EL RAPSODA



Era conocido desde Venecia hasta en París, le gustaba cortejar a las damas más hermosas, como el jilguero que canta en la mañana, allí andaba él, repartiendo poemas desde el amanecer.
A cada bella joven le recitaba un verso o una serenata sin cobrarle una sola moneda, para él su recompensa era ver la sonrisa de aquella doncella a la cual agasajaba.
No piensen mal, aquel no era un don juan, ni un galán de antaño, solo le gustaba inventarse poemas al ver el rostro de las musas que caminaban por la plaza.
Hasta que un día entre barullos y poesías, la conoció y se quedó mudo, por vez primera, le costaba describir la belleza de aquel ser que sus ojos contemplaban.
Tan absorto se quedó que todos voltearon a verle, allí estaba él, completamente en silencio mirando con detenimiento una sonrisa que le costaba descifrar.

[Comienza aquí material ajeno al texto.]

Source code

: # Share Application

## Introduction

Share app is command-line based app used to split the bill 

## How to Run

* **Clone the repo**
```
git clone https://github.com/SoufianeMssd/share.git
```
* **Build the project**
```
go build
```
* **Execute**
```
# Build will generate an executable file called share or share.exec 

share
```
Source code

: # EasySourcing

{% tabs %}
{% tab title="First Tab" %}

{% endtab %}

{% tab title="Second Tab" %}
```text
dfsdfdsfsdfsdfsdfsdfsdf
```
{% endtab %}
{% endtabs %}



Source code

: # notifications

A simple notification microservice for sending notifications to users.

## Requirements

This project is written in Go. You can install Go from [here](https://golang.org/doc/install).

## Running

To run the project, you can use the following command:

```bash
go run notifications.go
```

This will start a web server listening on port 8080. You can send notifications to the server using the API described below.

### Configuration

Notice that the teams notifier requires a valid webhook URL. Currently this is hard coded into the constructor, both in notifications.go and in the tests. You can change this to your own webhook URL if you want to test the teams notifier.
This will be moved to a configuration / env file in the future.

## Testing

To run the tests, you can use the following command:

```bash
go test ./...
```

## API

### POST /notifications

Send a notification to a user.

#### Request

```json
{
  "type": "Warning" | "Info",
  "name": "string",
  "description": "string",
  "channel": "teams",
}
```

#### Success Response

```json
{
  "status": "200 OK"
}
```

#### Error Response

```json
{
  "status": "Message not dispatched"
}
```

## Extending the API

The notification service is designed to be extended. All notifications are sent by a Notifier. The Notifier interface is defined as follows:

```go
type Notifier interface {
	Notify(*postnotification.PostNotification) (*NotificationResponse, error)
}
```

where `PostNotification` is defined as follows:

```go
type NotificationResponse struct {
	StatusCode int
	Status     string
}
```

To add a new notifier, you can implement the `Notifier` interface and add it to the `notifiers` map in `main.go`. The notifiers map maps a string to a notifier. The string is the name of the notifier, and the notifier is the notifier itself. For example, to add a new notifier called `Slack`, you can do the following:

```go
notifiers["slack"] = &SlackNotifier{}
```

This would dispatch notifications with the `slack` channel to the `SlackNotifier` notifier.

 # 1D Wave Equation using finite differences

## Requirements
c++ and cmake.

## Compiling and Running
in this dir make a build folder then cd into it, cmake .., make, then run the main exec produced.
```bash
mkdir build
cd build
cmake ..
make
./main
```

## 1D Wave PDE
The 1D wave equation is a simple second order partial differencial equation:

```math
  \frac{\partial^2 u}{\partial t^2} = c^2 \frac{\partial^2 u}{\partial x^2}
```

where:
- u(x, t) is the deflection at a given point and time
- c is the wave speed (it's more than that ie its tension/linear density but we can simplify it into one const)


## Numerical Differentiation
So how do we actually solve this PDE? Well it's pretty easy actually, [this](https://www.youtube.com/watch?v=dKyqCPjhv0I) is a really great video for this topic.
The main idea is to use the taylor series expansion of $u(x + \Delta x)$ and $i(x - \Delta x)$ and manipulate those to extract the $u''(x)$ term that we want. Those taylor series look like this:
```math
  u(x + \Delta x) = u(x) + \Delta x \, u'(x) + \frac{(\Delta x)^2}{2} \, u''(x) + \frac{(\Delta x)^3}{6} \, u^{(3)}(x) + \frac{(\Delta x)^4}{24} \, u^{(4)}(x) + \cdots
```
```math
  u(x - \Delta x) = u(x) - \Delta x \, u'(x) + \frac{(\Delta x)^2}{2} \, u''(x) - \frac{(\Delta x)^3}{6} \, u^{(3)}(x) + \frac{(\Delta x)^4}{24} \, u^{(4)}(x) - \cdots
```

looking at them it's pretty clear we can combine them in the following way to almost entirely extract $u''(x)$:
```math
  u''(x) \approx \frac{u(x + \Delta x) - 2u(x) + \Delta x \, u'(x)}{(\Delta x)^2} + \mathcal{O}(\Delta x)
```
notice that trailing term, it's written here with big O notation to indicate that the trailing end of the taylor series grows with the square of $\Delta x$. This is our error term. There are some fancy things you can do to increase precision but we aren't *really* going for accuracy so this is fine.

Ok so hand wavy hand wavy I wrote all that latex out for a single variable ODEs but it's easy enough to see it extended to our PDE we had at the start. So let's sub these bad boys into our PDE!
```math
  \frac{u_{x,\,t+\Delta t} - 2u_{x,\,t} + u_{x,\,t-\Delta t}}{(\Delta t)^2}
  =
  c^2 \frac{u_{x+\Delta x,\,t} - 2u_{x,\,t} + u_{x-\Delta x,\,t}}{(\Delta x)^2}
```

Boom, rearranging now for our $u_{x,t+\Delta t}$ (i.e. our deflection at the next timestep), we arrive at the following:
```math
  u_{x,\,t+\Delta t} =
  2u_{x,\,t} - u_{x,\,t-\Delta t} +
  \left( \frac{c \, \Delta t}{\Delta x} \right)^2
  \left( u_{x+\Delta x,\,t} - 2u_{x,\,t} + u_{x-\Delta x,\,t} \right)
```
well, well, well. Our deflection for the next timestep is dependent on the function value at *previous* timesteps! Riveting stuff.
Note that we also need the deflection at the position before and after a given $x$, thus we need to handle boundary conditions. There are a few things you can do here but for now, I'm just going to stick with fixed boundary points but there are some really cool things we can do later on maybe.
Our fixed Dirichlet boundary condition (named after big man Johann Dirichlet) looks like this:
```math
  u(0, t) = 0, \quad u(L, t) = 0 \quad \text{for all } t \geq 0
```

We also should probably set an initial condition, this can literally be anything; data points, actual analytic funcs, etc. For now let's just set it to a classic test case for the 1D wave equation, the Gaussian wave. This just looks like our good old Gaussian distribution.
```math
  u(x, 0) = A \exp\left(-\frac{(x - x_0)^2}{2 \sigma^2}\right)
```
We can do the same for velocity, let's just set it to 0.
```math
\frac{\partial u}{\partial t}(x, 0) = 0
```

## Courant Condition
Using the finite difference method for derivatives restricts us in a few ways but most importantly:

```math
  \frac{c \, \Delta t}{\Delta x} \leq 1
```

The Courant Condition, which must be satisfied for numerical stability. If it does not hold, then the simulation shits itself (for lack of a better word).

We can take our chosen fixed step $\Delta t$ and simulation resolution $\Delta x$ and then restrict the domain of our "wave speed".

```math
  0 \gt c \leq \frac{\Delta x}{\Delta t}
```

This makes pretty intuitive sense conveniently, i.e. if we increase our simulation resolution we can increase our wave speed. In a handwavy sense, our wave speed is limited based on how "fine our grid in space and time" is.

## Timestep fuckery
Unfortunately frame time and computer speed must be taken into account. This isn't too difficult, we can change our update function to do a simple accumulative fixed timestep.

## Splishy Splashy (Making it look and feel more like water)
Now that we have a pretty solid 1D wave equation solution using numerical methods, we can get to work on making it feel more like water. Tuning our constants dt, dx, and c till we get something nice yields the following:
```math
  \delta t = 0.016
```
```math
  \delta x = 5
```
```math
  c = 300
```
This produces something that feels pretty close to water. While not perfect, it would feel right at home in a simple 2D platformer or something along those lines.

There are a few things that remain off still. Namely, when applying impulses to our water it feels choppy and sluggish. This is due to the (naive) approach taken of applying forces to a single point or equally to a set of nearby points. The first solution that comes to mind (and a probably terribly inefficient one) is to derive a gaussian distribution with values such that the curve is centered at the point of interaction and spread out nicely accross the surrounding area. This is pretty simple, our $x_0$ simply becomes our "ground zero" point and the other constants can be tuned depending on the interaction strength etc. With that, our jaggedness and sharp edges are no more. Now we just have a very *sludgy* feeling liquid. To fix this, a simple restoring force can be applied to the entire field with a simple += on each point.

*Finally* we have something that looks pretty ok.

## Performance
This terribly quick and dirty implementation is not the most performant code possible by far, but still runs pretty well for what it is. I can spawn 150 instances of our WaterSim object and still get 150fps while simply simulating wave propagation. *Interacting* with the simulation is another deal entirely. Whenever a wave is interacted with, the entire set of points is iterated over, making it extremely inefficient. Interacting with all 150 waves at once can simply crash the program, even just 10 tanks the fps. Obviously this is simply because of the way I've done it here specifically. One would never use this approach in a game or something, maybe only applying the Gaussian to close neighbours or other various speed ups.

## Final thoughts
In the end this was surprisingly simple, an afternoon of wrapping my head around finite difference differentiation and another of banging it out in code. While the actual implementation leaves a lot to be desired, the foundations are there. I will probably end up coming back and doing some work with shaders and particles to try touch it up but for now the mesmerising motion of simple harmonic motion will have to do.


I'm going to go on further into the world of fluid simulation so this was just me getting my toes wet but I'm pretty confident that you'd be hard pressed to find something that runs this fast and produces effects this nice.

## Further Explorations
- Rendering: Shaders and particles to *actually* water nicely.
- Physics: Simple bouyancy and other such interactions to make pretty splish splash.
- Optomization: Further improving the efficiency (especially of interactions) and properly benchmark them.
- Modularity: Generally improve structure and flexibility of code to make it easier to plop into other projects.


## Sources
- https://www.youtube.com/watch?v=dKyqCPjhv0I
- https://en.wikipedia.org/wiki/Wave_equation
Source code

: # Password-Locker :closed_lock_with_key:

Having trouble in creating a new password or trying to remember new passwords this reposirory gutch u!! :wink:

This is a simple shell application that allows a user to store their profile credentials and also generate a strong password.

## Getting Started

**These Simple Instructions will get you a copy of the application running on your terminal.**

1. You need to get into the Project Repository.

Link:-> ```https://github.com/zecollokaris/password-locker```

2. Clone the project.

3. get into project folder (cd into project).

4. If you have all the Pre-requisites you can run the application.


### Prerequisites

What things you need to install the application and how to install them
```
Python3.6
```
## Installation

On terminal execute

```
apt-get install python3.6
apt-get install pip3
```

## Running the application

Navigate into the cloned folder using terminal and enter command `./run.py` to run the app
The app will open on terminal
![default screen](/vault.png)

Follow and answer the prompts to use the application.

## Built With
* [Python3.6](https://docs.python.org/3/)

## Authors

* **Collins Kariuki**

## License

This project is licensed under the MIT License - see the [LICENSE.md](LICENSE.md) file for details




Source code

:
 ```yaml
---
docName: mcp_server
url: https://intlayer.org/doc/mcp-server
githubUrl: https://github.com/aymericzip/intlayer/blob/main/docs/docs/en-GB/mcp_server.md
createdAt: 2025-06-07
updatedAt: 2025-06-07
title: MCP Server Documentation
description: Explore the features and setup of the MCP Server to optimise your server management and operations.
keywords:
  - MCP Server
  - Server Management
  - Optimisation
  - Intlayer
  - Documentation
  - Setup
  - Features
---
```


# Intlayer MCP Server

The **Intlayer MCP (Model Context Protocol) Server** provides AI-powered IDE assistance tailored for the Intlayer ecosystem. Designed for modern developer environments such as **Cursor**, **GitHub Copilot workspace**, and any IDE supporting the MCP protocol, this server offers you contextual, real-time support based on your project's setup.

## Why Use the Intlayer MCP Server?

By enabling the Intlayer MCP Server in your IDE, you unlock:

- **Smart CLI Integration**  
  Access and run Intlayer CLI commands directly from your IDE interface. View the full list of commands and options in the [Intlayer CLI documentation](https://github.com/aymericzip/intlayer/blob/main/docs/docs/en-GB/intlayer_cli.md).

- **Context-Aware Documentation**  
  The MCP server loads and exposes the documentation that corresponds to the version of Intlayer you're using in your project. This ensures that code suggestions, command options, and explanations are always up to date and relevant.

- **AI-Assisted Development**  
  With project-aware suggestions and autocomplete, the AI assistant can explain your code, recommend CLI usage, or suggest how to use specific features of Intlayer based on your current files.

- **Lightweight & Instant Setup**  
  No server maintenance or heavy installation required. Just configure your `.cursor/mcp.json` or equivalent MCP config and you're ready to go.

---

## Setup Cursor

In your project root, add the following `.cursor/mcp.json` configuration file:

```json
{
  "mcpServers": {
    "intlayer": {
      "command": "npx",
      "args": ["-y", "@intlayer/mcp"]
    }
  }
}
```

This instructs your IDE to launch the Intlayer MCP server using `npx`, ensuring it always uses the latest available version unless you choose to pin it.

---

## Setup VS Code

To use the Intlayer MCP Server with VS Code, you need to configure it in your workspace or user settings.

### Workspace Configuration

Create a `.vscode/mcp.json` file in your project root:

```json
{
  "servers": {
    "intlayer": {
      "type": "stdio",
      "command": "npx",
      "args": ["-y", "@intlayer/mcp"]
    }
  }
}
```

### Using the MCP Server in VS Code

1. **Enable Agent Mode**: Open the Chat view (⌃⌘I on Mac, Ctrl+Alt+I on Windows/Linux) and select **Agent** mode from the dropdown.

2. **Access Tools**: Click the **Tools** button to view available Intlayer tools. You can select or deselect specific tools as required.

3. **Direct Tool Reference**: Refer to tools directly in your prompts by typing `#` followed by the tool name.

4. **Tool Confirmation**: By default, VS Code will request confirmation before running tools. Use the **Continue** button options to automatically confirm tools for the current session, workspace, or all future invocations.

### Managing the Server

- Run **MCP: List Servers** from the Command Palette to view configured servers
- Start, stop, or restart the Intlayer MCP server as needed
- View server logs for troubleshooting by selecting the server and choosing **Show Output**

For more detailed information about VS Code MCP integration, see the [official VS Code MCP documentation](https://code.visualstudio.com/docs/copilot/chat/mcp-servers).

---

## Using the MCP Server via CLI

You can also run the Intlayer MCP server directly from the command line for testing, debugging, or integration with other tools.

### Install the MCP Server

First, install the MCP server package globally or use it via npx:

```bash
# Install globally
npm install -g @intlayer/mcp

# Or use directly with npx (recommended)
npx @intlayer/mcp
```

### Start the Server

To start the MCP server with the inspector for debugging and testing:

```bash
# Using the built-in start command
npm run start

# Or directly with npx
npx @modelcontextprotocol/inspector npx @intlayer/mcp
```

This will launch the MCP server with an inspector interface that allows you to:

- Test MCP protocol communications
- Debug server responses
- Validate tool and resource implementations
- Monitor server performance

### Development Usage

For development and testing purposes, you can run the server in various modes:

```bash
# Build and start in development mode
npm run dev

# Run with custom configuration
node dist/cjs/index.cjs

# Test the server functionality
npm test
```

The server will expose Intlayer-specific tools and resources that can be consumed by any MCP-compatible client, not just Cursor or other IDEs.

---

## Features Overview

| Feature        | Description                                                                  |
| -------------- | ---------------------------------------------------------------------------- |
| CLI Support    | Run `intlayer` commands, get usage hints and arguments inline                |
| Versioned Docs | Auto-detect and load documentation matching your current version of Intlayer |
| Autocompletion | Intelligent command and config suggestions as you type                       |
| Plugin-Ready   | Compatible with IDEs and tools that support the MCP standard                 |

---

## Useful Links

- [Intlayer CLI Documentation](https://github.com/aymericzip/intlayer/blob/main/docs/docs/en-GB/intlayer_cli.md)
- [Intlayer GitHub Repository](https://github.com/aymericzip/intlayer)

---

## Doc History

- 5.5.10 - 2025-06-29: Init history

Se decía a sí mismo: “No puede ser” ¿Es acaso un ángel? “En todos estos años jamás he admirado con tanto detenimiento un rostro que no existe palabras para describir”
Temeroso se acercó lentamente a la muchacha que con solo un vistazo había flechado su corazón, parecía como si todos sus años de bellas prosas se hubieran esfumado.
Que ridículo era su caminar, se tropezaba al andar, tomaba aire a cada paso, frotaba sus manos como si estuviera desbordando de ansiedad.
Su corazón latía tan fuerte que era hasta audible, sus ojos parecían hipnotizados, sus labios esbozaban la más tontas de las sonrisas.
Con un suave y casi susurrante “Hola” Logró que la joven se volteara al verlo, y aquella conversación tanto tiempo duró, que han pasado los años y siguen charlando.
Jamás se le vio nuevamente por las calles o las plazas, por fin encontró a la dueña de su corazón.